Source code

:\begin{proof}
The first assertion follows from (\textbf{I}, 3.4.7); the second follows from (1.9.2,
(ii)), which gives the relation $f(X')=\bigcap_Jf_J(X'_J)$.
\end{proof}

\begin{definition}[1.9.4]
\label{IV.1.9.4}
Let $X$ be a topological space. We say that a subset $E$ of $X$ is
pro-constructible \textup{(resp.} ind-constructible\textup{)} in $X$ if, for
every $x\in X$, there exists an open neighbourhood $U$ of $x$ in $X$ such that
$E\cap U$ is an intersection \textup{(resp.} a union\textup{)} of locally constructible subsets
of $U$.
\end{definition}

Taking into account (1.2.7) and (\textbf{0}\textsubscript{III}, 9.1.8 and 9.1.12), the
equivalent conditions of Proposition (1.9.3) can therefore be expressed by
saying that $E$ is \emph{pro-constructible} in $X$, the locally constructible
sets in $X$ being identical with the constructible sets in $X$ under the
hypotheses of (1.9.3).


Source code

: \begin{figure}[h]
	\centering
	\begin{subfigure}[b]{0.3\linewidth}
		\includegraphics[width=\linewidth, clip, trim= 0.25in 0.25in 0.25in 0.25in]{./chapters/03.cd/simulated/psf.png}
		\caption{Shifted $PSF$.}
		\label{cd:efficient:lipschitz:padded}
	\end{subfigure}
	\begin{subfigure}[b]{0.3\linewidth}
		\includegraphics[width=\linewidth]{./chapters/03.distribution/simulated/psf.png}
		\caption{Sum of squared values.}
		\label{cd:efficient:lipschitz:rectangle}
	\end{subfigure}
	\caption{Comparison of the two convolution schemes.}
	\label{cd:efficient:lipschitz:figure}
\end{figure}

######

__Required work__:
The data above needs to be given again exactly, with no line left out.

__Output below__:
Source code

:\begin{proof}
The first assertion follows from (\textbf{I}, 3.4.7); the second follows from (1.9.2,
(ii)), which gives the relation $f(X')=\bigcap_Jf_J(X'_J)$.
\end{proof}

\begin{definition}[1.9.4]
\label{IV.1.9.4}
Let $X$ be a topological space. We say that a subset $E$ of $X$ is
pro-constructible \textup{(resp.} ind-constructible\textup{)} in $X$ if, for
every $x\in X$, there exists an open neighbourhood $U$ of $x$ in $X$ such that
$E\cap U$ is an intersection \textup{(resp.} a union\textup{)} of locally constructible subsets
of $U$.
\end{definition}

Taking into account (1.2.7) and (\textbf{0}\textsubscript{III}, 9.1.8 and 9.1.12), the
equivalent conditions of Proposition (1.9.3) can therefore be expressed by
saying that $E$ is \emph{pro-constructible} in $X$, the locally constructible
sets in $X$ being identical with the constructible sets in $X$ under the
hypotheses of (1.9.3).


Source code

: \begin{figure}[h]
	\centering
	\begin{subfigure}[b]{0.3\linewidth}
		\includegraphics[width=\linewidth, clip, trim= 0.25in 0.25in 0.25in 0.25in]{./chapters/03.cd/simulated/psf.png}
		\caption{Shifted $PSF$.}
		\label{cd:efficient:lipschitz:padded}
	\end{subfigure}
	\begin{subfigure}[b]{0.3\linewidth}
		\includegraphics[width=\linewidth]{./chapters/03.distribution/simulated/psf.png}
		\caption{Sum of squared values.}
		\label{cd:efficient:lipschitz:rectangle}
	\end{subfigure}
	\caption{Comparison of the two convolution schemes.}
	\label{cd:efficient:lipschitz:figure}
\end{figure}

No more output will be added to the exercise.